Und was würde sich aus kolumbianischer Sicht bei Annahme der Initiative ändern? Vor Ort ändere sich nichts, sagt Escobar bestimmt. «Die Haftung wäre aber eine Bedrohung für jede Mine in Entwicklungsländern, an denen ein Schweizer Unternehmen beteiligt ist», sagt die Wissenschaftlerin, «unabhängig davon, ob das Unternehmen sauber arbeitet und die Umwelt schützt oder nicht.» Ein Gerichtsverfahren in der Schweiz sei ein Risiko, das Investitionen aus der Schweiz behindern werde – besonders in schwierigen Regionen wie Guajira, wo sie am dringendsten benötigt würden. Da Schweizer Firmen zu jenen mit den höchsten Standards gehörten, sei ein Rückzug keine gute Entwicklung, weder für die Menschen in der Region noch für die Umwelt.
«Ich hoffe, dass die Schweiz das kolumbianische Justizsystem respektiert.»

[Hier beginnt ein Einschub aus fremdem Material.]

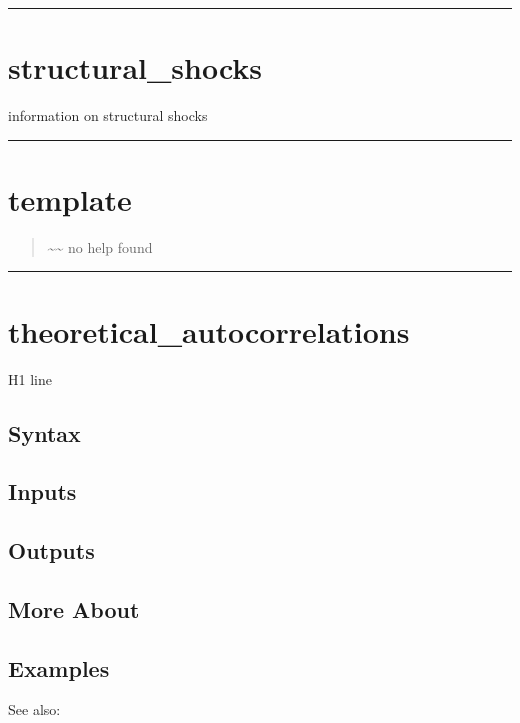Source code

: \documentclass[letterpaper,10pt,english]{sphinxmanual}
\begin{document}
\bigskip\hrule{}\bigskip



\section{structural\_shocks}
\label{classes/models/@rfvar/rfvar:id172}\label{classes/models/@rfvar/rfvar:structural-shocks}
information on structural shocks


\bigskip\hrule{}\bigskip



\section{template}
\label{classes/models/@rfvar/rfvar:template}\label{classes/models/@rfvar/rfvar:id173}\begin{quote}

\textasciitilde{}\textasciitilde{} no help found
\end{quote}


\bigskip\hrule{}\bigskip



\section{theoretical\_autocorrelations}
\label{classes/models/@rfvar/rfvar:id174}\label{classes/models/@rfvar/rfvar:theoretical-autocorrelations}
H1 line


\subsection{Syntax}
\label{classes/models/@rfvar/rfvar:id175}

\subsection{Inputs}
\label{classes/models/@rfvar/rfvar:id176}

\subsection{Outputs}
\label{classes/models/@rfvar/rfvar:id177}

\subsection{More About}
\label{classes/models/@rfvar/rfvar:id178}

\subsection{Examples}
\label{classes/models/@rfvar/rfvar:id179}
See also:
\end{document}
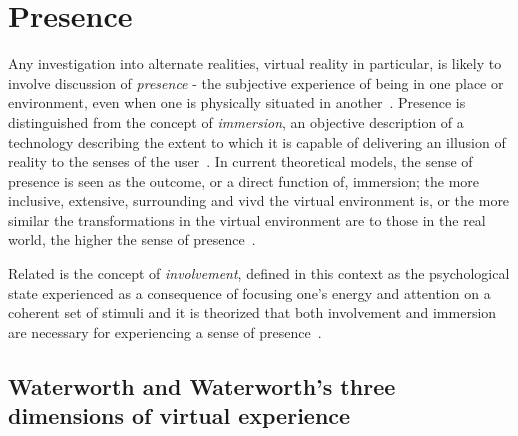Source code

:

\section{Presence}
\label{lit-review-presencec}
Any investigation into alternate realities, virtual reality in particular, is likely to involve discussion of \textit{presence} - the subjective experience of being in one place or environment, even when one is physically situated in another~\cite{Witmer1998}. Presence is distinguished from the concept of \textit{immersion}, an objective description of a technology describing the extent to which it is capable of delivering an illusion of reality to the senses of the user~\cite{Slater1997}. In current theoretical models, the sense of presence is seen as the outcome, or a direct function of, immersion; the more inclusive, extensive, surrounding and vivd the virtual environment is, or the more similar the transformations in the virtual environment are to those in the real world, the higher the sense of presence~\cite{Constantin2003}.

Related is the concept of \textit{involvement}, defined in this context as the psychological state experienced as a consequence of focusing one's energy and attention on a coherent set of stimuli and it is theorized that both involvement and immersion are necessary for experiencing a sense of presence~\cite{Witmer1998}.

\subsection{Waterworth and Waterworth's three dimensions of virtual experience}
\label{waterworthandwaterworth}
\newcommand{\presencefootnote}{\footnote{\textbf{Presence} in the context of this model is defined as a state of heightened perceptual processing of environmental stimuli (\textit{``a psychological focus on direct perceptual processing''}~\cite{Waterworth2001}) accompanied by lessened conceptual reasoning, whether these environmental stimuli originate from a real environment, a virtual environment, a mixed reality environment, or even from multiple discrete environments.}}

\newcommand{\absencefootnote}{\footnote{\textbf{Absence} is defined as \textit{``a psychological focus on \ldots\ conceptual processing''}~\cite{Waterworth2001}.}}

Hinter der Initiative stehe eine globale Strategie der NGOs. Es sei viel profitabler, grosse Unternehmen juristisch anzugreifen als kleinere, weil Erstere von Reputationsschäden stärker betroffen seien. «Und das in der Schweiz statt in Kolumbien zu tun, ist viel besser, weil es dort leichter ist, Empörung zu schüren und das Unternehmen zu erpressen – auch weil es für die Firma schwierig ist, zu beweisen, dass die Vorwürfe falsch sind.»
Und was hält sie vom Vorwurf der Initiativgegner, dass die Initiative kolonialistisch sei, weil Schweizer Gerichte kolumbianische Fälle beurteilen würden? Das sehe sie genauso. «Ich hoffe, dass die Schweiz das kolumbianische Justizsystem respektiert», sagt Escobar, «auch wenn es vielleicht nicht immer perfekt ist.» Die Einmischung eines anderen Landes werde die Institutionen in Kolumbien eher destabilisieren und die Rechtsstaatlichkeit schwächen. «Das kann nicht das Ziel der Schweiz sein.»